Problem description>
Below are some entries; can you quote all of them exactly?

Exercise data>
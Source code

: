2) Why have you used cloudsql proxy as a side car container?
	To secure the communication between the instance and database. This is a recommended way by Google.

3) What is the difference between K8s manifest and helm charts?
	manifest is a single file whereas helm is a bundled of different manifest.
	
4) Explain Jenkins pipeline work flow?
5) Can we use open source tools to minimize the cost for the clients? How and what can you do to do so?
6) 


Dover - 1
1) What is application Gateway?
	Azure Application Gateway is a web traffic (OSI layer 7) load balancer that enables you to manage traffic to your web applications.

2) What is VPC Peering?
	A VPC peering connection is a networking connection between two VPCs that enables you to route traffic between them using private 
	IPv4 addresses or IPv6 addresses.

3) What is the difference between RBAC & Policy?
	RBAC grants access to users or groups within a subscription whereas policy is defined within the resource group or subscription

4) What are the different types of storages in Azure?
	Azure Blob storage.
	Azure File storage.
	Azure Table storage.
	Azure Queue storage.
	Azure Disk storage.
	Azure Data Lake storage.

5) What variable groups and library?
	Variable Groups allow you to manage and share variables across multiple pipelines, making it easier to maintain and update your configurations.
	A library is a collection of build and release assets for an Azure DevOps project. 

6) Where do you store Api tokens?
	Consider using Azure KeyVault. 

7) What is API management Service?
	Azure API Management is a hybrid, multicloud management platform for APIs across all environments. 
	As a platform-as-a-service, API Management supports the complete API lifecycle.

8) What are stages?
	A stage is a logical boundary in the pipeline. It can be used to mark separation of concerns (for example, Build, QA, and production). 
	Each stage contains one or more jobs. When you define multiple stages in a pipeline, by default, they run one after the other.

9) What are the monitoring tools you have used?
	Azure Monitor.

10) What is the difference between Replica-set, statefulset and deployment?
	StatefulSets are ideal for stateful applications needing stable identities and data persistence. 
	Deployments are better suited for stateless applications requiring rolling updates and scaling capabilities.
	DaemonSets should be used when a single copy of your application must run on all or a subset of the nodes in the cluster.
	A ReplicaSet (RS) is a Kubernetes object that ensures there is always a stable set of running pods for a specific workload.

Exercise answer>
Source code

:2) Why have you used cloudsql proxy as a side car container?
	To secure the communication between the instance and database. This is a recommended way by Google.

3) What is the difference between K8s manifest and helm charts?
	manifest is a single file whereas helm is a bundled of different manifest.
	
4) Explain Jenkins pipeline work flow?
5) Can we use open source tools to minimize the cost for the clients? How and what can you do to do so?
6) 


Dover - 1
1) What is application Gateway?
	Azure Application Gateway is a web traffic (OSI layer 7) load balancer that enables you to manage traffic to your web applications.

2) What is VPC Peering?
	A VPC peering connection is a networking connection between two VPCs that enables you to route traffic between them using private 
	IPv4 addresses or IPv6 addresses.

3) What is the difference between RBAC & Policy?
	RBAC grants access to users or groups within a subscription whereas policy is defined within the resource group or subscription

4) What are the different types of storages in Azure?
	Azure Blob storage.
	Azure File storage.
	Azure Table storage.
	Azure Queue storage.
	Azure Disk storage.
	Azure Data Lake storage.

5) What variable groups and library?
	Variable Groups allow you to manage and share variables across multiple pipelines, making it easier to maintain and update your configurations.
	A library is a collection of build and release assets for an Azure DevOps project. 

6) Where do you store Api tokens?
	Consider using Azure KeyVault. 

7) What is API management Service?
	Azure API Management is a hybrid, multicloud management platform for APIs across all environments. 
	As a platform-as-a-service, API Management supports the complete API lifecycle.

8) What are stages?
	A stage is a logical boundary in the pipeline. It can be used to mark separation of concerns (for example, Build, QA, and production). 
	Each stage contains one or more jobs. When you define multiple stages in a pipeline, by default, they run one after the other.

9) What are the monitoring tools you have used?
	Azure Monitor.

10) What is the difference between Replica-set, statefulset and deployment?
	StatefulSets are ideal for stateful applications needing stable identities and data persistence. 
	Deployments are better suited for stateless applications requiring rolling updates and scaling capabilities.
	DaemonSets should be used when a single copy of your application must run on all or a subset of the nodes in the cluster.
	A ReplicaSet (RS) is a Kubernetes object that ensures there is always a stable set of running pods for a specific workload.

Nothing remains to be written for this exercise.